The Edmonton Downtown Academic and Cultural Centre (E-DACC) brought forward their updated plans to the city’s Executive Committee Monday.
The planned concept would be built north of 104 Avenue, across from City Hall and between the EPCOR tower, and the new Royal Alberta Museum.
The project would include four theatres and performance spaces, a covered ‘Galleria’, commercial and retail development, and an office tower – in addition to a University of Alberta downtown arts campus.
E-DACC said in Monday’s meeting that the foundation is prepared to put forward $50 million for the project – and proposed a P4 funding model: a Philanthropic, Public, Private Partnership.
The foundation said it already has more than 60 percent of that sum ready to go, however, aside from those details on finances for the project; little more information on money was outlined.

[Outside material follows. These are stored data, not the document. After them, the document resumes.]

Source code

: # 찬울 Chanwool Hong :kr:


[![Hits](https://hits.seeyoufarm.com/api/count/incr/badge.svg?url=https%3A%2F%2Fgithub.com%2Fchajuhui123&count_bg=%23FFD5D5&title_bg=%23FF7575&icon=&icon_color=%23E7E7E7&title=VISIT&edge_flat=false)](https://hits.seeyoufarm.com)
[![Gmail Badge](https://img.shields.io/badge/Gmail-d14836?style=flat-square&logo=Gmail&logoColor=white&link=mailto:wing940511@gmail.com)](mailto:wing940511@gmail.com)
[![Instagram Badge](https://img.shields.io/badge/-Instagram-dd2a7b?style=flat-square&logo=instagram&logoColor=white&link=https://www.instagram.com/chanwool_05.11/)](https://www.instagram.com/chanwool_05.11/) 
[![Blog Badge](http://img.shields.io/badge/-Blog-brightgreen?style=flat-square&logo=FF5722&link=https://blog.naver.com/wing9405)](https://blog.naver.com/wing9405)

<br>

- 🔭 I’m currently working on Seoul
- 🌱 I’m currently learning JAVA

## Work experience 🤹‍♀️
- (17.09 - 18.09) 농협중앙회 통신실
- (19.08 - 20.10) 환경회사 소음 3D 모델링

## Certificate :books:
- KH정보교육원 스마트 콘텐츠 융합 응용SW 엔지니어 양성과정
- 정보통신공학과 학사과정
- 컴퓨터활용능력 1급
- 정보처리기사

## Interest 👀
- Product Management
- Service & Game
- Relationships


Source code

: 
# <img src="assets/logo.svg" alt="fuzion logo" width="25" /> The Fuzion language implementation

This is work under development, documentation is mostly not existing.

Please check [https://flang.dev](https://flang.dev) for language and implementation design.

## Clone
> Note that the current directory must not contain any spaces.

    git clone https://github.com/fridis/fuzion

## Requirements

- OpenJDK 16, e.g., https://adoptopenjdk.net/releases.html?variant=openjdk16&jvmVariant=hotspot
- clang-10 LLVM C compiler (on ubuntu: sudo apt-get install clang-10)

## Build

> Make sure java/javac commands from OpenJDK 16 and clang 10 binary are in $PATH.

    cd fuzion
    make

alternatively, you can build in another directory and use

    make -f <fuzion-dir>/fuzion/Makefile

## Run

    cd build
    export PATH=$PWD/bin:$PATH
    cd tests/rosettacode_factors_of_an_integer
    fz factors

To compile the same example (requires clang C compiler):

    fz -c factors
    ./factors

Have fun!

“At the right time, it’s a key detail,” Jim Brown with E-DACC said at Monday’s committee meeting. “It’s a critical detail but this is not the right time, we’re just talking about the vision at present.”
According to the foundation, it’s expected the project would attract up to 10,000 people to the area each day.
Also at Monday’s meeting, the President of the University of Alberta said it was seriously looking at getting involved in the project – planning to rent space in the new centre for its music, art and design faculties.
“Our campus is absolutely full,” Indira Samarasekera said. “We have no space on our campus to build any significant new buildings, and so this makes a lot of sense for us.”
The foundation said the P4 model means any debt would fall on E-DACC, not on the city or province – and any cash E-DACC gains from the tower, will be re-invested back into the project.
It’s hoped that if the project is given the green light, it’s hoped the centre would open in 2017.
The project will be back before the Executive Committee to update the city on its business case on April 24.